Obesity puts people at extremely high risk for heart disease and stroke. Other ailments such as diabetes, destroyed knees, blood clots, organ diseases, infertility, sleep apnea, and cancer are also more prevalent with increasing weight gain. The cost to the Ontario health care system? At least $1.1 billion annually. The province loses another $1.5 billion annually in productivity.

Ontario has tried to solve this impending financial crisis by offering a $75 million program to provide bariatric bypass surgery at a cost of $18,000 for each procedure. Nine million of the $75 million has been spent on increasing the number of bariatric centres in Ontario and in equipping hospital rooms with toilets that can bear up to 1000 pounds.

Sixteen hundred Ontario adults have already had the provincially funded operation with eight thousand more being referred for an assessment. This has only included the morbidly obese and the wait is one year for their initial appointment.

Is this a cost efficient solution?

An Ontario man paid to have bariatric lap band surgery, a procedure where an inflatable ring is placed around the upper part of the stomach to reduce intake. He lost 100 pounds in the first nine months. Yet, the lap band did nothing to change his emotional drive to eat. He subsequently regained the weight. He bemoaned the fact that there were no weekend support groups and no counsellors available in the evenings when he was most prone to overeating — hardly a cost effective solution.
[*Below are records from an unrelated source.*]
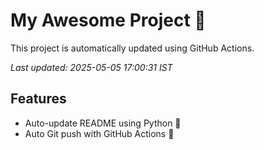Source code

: # My Awesome Project 🚀

This project is automatically updated using GitHub Actions.

_Last updated: 2025-05-05 17:00:31 IST_

## Features
- Auto-update README using Python 🐍
- Auto Git push with GitHub Actions 🤖
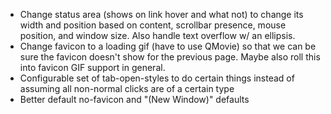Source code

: 
* Change status area (shows on link hover and what not) to change its width and position based on content, scrollbar
  presence, mouse position, and window size. Also handle text overflow w/ an ellipsis.
* Change favicon to a loading gif (have to use QMovie) so that we can be sure the favicon doesn't show for the previous
  page. Maybe also roll this into favicon GIF support in general.
* Configurable set of tab-open-styles to do certain things instead of assuming all non-normal clicks are of a certain
  type
* Better default no-favicon and "(New Window)" defaults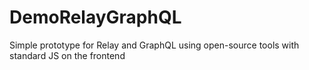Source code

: # DemoRelayGraphQL
Simple prototype for Relay and GraphQL using open-source tools with standard JS on the frontend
This man’s experience highlights that surgical “solutions” fall short. Surgery does not address the underlying causes of overeating which lead to obesity. Excessive eating can be a means of overriding emotional distress. Overeating can be a major symptom of food addiction — using food as the substance that fills an emotional void.

The Ontario Ministry of Health Promotion and Sport is responsible for preventing obesity. At surgeries costing $18,000 per patient and sustained success not guaranteed, perhaps it would be more effective to put its resources into the science and nature of food addiction. For now, the lap band solution may literally be, a “band” aid solution.

There are some ventures to address the underlying dynamic: Dr. Jill Hamilton, director of STOMP (SickKids Team Obesity Management Program) says; “Most programs are just about teaching people what to eat, what to limit. They don’t often deal with the underlying reasons for why it’s hard (to lose and keep the weight off).” STOMP ‘s focus is to connect obese youth to peers who have gone through the exact same situation.